Exercise goal
Copy out the entries below exactly as they stand, but only from the line containing "From the matrix" through the line containing "More abstractly, viewing".

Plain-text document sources
#####

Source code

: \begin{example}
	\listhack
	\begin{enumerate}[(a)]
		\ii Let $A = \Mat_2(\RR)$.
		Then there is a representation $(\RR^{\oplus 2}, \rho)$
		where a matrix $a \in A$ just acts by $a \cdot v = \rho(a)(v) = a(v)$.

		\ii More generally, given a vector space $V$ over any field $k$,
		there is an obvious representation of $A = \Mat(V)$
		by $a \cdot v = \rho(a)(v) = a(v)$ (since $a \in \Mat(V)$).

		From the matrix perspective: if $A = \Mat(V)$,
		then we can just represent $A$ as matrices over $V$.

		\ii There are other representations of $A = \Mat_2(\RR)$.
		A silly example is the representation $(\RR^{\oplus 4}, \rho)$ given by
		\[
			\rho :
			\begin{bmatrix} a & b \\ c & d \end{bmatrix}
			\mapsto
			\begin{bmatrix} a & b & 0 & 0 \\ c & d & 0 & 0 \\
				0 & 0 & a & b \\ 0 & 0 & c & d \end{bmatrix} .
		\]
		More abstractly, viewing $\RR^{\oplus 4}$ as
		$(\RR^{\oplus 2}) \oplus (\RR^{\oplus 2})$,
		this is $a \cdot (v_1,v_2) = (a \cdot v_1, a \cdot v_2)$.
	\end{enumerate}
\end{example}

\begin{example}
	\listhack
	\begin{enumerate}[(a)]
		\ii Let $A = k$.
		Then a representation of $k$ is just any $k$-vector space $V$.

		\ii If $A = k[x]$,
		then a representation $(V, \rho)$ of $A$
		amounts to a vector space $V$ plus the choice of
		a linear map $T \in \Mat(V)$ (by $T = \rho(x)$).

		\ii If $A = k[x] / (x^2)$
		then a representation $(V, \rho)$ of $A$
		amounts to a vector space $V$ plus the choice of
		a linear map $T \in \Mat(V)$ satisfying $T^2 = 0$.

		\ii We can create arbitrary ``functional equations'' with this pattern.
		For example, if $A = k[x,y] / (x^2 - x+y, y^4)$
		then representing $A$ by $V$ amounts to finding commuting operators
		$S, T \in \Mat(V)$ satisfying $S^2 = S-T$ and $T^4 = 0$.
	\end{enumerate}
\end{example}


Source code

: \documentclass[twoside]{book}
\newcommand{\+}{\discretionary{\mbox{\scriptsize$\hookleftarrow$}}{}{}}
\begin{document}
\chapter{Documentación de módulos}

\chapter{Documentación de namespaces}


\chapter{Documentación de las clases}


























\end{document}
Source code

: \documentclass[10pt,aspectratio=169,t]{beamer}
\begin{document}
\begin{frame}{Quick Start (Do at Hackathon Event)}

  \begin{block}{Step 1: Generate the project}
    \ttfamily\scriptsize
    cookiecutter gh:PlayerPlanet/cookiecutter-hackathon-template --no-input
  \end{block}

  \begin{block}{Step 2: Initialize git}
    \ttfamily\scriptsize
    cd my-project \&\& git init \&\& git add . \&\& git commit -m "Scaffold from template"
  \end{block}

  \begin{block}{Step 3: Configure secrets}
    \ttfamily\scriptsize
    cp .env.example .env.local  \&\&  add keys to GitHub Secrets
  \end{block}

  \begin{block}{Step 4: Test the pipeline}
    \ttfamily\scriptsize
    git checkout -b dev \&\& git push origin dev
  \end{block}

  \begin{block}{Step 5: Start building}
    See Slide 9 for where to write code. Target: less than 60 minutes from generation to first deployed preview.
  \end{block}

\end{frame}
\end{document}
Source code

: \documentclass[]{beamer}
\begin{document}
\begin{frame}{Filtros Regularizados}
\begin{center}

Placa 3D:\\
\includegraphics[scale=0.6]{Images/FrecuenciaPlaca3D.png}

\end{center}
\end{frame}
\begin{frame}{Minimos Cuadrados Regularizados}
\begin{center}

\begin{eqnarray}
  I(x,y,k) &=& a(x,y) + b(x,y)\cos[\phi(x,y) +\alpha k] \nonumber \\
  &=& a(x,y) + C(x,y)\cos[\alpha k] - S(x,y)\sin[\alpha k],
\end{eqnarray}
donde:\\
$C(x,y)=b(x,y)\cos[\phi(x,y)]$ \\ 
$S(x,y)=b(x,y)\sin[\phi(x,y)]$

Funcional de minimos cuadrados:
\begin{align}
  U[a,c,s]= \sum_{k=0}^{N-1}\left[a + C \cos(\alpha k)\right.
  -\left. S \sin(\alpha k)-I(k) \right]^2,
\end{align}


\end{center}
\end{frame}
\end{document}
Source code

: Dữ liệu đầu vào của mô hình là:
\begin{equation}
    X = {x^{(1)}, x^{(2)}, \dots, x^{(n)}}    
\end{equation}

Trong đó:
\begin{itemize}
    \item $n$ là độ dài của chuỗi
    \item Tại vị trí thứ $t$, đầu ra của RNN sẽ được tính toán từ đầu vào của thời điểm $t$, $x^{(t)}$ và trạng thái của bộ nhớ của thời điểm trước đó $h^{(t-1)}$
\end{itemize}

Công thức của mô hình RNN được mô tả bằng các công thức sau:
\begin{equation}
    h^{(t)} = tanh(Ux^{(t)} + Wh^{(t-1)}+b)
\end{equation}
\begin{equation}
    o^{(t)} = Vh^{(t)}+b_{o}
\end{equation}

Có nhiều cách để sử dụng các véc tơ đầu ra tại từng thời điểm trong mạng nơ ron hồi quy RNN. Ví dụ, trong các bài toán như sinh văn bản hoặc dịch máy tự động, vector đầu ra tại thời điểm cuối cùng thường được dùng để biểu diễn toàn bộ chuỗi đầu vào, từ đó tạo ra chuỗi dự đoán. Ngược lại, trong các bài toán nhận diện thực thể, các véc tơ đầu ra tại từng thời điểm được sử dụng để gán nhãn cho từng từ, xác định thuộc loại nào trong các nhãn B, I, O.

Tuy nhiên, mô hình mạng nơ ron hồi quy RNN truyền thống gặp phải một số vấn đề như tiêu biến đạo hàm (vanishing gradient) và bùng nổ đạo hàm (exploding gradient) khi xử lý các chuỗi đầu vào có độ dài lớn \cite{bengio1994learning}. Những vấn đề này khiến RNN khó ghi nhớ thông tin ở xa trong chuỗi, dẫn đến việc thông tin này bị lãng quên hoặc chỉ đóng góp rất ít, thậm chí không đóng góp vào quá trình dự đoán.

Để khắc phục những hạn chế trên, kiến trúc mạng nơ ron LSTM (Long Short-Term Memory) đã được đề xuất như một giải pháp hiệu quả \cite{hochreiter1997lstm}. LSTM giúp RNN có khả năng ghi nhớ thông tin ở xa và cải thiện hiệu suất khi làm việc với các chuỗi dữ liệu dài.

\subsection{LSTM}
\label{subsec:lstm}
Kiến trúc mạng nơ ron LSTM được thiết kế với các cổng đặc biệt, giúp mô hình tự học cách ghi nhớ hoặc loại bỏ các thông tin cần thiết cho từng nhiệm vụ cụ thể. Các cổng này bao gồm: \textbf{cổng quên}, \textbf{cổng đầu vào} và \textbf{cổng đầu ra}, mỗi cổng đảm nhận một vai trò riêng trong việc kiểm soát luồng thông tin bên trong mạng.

#####

Response area
		From the matrix perspective: if $A = \Mat(V)$,
		then we can just represent $A$ as matrices over $V$.

		\ii There are other representations of $A = \Mat_2(\RR)$.
		A silly example is the representation $(\RR^{\oplus 4}, \rho)$ given by
		\[
			\rho :
			\begin{bmatrix} a & b \\ c & d \end{bmatrix}
			\mapsto
			\begin{bmatrix} a & b & 0 & 0 \\ c & d & 0 & 0 \\
				0 & 0 & a & b \\ 0 & 0 & c & d \end{bmatrix} .
		\]
		More abstractly, viewing $\RR^{\oplus 4}$ as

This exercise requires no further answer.